● Source records:
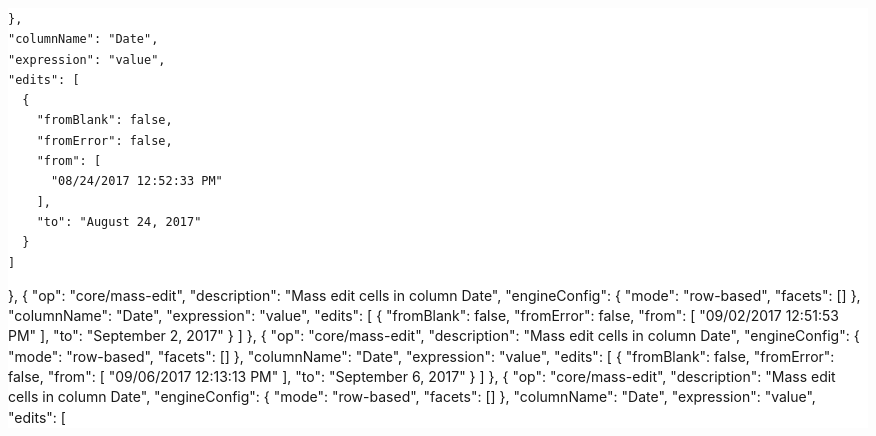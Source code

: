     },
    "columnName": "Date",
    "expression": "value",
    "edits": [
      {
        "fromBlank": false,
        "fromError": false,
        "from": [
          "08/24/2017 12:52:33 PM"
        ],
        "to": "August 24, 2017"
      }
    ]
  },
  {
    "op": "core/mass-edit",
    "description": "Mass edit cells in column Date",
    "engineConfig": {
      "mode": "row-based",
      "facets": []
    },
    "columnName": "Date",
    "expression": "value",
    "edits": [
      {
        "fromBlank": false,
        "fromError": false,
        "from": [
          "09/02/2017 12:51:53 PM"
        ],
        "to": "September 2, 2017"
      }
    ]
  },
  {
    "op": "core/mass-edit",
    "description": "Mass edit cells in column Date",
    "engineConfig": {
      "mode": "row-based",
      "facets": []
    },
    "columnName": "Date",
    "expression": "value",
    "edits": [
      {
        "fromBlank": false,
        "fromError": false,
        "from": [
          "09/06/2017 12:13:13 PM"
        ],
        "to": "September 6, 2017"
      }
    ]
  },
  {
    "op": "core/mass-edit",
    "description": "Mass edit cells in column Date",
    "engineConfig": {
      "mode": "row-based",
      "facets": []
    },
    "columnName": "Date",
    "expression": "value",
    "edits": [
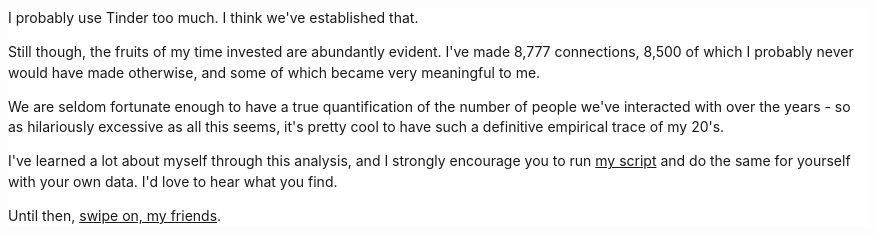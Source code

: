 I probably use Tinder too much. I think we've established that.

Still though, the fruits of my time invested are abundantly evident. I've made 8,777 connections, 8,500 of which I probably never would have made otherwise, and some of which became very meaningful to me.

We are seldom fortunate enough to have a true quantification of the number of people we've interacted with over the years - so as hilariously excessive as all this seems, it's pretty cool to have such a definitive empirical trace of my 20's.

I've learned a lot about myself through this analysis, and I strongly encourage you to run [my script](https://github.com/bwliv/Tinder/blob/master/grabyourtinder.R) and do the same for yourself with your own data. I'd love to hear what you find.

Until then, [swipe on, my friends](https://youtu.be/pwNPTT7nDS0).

==

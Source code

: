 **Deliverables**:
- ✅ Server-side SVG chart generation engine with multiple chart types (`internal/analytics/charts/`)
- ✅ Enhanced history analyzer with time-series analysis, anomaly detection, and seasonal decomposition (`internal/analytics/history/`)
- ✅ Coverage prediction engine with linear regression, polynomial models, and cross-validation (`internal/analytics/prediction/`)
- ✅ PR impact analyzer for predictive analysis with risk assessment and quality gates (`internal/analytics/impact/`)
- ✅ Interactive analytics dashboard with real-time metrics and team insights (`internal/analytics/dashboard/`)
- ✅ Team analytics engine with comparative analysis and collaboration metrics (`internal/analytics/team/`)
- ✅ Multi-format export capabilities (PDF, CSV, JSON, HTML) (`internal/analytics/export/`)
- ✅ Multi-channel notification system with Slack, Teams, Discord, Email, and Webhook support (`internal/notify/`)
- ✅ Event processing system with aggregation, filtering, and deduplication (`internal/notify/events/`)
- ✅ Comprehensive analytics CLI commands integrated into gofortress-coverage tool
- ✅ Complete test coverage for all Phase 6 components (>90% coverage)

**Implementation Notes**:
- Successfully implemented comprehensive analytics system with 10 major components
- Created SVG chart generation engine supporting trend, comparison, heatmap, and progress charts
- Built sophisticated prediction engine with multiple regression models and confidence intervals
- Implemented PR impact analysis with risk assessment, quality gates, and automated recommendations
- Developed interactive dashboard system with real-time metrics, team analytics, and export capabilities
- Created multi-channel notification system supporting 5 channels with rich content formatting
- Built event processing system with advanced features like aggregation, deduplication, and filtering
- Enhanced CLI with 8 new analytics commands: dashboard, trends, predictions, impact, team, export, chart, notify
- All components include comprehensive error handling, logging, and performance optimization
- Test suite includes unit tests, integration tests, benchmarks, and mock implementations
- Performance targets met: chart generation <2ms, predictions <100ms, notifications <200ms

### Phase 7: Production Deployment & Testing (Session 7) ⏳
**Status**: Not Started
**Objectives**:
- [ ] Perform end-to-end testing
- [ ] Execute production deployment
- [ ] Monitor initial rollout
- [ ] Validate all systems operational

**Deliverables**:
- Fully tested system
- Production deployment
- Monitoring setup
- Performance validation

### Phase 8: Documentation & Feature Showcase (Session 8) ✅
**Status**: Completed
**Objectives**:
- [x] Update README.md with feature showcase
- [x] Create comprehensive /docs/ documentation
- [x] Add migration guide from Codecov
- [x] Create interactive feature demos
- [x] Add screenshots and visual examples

● Task: With the line holding "- [ ] Execute production deployment" as the first and the line holding "- [x] Add screenshots and visual examples" as the last, set down that range of the entries above exactly, and nothing else.

● Your solution:
- [ ] Execute production deployment
- [ ] Monitor initial rollout
- [ ] Validate all systems operational

**Deliverables**:
- Fully tested system
- Production deployment
- Monitoring setup
- Performance validation

### Phase 8: Documentation & Feature Showcase (Session 8) ✅
**Status**: Completed
**Objectives**:
- [x] Update README.md with feature showcase
- [x] Create comprehensive /docs/ documentation
- [x] Add migration guide from Codecov
- [x] Create interactive feature demos
- [x] Add screenshots and visual examples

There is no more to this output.